1. 6.jpg : ©Emmanuelle Stäuble : Chorégraphe = Théophile Bensusan - copieThéophile Bensusan (l.), creation entrepreneur, dance performer, La Fabrique de la Danse, Paris. Photo © Emmanuelle Stäuble


Orianne Vilmer has energy”. That’s what comes to mind as I am sitting down for the chat. Maybe it’s just that her name reminds me of the excellent Oriana Fallacci, interviewer of almost all the egregious men-of-power of the 20th century. Like Fallacci, Vilmer’s radiates that kind of natural-born energy and wit old Father William in the Lewis Carroll nursery rhyme has. I have the feeling that, if she chooses, like the unsinkable father, she can successfully clarify a quantum paradox with a bon mot while idly balancing an eel on the tip of her nose.

Indeed, there are proofs that Vilmer does have her wits about her and is, in fact, as energetic, cultivated, and capable as my first impression suggests.

After all, I am talking to her because she’s the co-founder and guiding spirit – along with the veteran choreographer and dancer Christine Bastin – of La Fabrique de la Danse (“The Dance Factory”), a Paris dance school with a unique learning proposition.

For instance, as of this writing, as far as either La Fabrique, or I, can determine, the school is the only one in Paris, in the whole world, where you can learn the ins and outs of the choreographer’s métier and get official certification for it. That’s because, as of July, France’s national skills and competences register, Répertoire national des certifications professionnelles, RNCP, has included those required in a choreographer. La Fabrique is the institution with a curriculum that meets the requirements.

 

Le diplôme du chorégraphe de la Fabrique de la Danse - copie

© La Fabrique de la Danse

 

I think it’s safe to say that Vilmer is a dance performer with a scientific background and serious business experience rather than some other way around.
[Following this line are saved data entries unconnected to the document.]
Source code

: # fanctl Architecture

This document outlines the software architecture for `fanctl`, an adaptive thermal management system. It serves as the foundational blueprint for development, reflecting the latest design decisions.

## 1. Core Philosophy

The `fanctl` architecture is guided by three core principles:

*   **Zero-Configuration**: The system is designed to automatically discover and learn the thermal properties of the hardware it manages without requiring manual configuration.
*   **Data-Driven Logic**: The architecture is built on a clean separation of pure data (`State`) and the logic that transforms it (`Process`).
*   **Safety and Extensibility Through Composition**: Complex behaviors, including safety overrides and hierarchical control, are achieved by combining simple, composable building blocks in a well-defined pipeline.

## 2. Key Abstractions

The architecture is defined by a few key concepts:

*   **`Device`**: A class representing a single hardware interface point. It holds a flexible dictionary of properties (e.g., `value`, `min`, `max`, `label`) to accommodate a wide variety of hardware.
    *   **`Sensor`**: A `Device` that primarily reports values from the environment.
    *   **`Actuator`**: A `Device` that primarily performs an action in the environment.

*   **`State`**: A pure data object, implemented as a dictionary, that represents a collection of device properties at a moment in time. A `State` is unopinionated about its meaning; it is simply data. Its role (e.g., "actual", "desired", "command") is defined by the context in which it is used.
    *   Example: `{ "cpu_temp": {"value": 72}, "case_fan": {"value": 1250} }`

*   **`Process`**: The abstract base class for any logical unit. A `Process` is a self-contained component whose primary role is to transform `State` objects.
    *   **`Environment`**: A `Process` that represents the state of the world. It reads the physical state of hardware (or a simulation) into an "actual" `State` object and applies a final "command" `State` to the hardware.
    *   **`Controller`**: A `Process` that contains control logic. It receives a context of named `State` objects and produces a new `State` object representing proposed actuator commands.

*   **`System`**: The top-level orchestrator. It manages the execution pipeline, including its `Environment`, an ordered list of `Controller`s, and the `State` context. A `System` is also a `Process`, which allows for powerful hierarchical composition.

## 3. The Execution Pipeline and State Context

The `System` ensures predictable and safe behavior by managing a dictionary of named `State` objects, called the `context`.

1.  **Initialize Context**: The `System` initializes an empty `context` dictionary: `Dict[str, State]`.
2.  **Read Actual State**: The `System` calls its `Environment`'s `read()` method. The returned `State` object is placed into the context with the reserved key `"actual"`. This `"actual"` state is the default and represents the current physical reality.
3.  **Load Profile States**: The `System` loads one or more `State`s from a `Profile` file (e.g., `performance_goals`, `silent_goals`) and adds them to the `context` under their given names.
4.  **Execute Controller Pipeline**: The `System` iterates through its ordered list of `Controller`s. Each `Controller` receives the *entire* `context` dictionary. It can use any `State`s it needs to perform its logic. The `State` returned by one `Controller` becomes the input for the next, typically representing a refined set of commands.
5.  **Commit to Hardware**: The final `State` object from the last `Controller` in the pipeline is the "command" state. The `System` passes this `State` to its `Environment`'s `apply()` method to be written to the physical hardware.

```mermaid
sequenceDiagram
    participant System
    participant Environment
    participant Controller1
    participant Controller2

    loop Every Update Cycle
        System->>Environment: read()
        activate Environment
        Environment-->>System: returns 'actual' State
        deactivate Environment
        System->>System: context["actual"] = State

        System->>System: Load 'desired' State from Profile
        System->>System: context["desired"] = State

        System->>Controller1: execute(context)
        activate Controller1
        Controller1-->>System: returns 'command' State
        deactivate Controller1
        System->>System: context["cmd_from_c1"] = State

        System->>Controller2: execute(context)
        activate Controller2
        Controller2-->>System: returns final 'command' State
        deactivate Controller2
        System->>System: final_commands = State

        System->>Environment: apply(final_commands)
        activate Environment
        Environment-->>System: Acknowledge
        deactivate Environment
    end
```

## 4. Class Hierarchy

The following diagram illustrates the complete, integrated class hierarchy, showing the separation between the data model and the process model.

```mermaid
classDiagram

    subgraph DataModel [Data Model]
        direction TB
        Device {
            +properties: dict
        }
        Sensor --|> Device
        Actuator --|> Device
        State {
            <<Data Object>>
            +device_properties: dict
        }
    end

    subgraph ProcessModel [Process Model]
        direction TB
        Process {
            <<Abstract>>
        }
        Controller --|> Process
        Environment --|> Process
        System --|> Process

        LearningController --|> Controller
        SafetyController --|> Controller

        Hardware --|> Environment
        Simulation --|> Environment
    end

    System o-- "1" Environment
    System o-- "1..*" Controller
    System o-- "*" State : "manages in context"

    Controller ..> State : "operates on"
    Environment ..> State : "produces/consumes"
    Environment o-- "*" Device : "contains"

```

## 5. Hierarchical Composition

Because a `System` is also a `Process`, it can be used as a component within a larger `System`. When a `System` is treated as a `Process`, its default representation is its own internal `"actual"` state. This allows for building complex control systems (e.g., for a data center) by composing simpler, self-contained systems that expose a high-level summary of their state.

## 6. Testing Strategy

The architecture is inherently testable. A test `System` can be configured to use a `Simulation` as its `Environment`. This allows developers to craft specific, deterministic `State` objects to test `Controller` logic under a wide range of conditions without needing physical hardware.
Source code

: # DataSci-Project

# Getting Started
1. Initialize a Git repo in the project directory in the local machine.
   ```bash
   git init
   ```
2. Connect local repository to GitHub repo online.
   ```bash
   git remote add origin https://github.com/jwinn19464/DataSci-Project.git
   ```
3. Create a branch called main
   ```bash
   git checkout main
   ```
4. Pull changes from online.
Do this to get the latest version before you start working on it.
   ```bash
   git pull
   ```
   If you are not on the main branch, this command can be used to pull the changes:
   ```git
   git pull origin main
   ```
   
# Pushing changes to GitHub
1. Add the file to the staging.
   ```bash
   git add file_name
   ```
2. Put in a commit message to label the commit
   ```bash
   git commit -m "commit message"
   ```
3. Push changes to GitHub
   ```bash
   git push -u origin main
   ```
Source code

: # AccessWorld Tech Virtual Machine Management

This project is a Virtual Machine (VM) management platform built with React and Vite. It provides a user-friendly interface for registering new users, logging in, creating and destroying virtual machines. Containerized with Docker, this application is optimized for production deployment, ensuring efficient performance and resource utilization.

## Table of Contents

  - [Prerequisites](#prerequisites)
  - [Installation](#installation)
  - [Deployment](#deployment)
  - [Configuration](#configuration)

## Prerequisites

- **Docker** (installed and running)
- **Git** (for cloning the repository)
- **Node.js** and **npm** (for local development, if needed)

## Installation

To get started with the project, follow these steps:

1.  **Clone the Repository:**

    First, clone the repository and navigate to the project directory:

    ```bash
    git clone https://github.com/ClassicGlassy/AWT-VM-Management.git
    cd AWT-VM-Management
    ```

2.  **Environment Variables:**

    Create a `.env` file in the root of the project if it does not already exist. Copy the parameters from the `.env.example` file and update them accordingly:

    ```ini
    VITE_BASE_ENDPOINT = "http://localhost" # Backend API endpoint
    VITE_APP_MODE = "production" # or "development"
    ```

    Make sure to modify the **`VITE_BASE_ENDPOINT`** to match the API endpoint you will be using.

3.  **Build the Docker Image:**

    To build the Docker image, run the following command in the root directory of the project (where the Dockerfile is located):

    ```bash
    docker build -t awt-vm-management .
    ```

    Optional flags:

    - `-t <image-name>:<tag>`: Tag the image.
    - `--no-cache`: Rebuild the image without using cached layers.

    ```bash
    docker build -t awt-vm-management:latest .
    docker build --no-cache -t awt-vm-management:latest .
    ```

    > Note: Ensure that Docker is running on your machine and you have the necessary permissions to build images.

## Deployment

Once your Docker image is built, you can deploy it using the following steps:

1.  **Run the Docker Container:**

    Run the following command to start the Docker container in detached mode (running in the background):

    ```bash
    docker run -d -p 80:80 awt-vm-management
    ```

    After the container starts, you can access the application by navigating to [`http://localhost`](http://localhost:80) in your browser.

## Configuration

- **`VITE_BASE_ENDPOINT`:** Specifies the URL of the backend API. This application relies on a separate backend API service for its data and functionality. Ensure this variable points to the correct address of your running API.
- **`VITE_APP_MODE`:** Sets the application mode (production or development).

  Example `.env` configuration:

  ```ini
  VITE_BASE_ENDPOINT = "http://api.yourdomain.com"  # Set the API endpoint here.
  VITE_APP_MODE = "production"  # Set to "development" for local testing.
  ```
In her school years, she took up classic dance and earned praise and prizes for it. Then, at the Paris Conservatory, she practiced contemporary dance for two years under the eyes of teachers such as Peter Goss, Joëlle Mazet and Susan Alexander.

She then turned away from dance training to prepare for life widely, taking degrees in engineering and mathematics – France’s educative equivalents of, say, in US terms, Harvard law with a stint in a graduate school of politics. She followed on with work in international corporate management, where, among other things, she contributed proudly and personally, she says, to ESG charter projects.

While in the corporate web Vilmer successfully kept up her dance. In fact, in a recent conversation with Christine Bastin, the latter went out of her way more than once to emphasize that Vilmer is a talented dance performer and choreographer. Indeed, in December, she’ll premier M51, a dance performance for 54 persons (in which she will perform), co-written with La Fabrique associate Emmanuelle Simon, with a digital scene by Damien Serban and original music by Baptiste Lagrave. As I say, energy, wit.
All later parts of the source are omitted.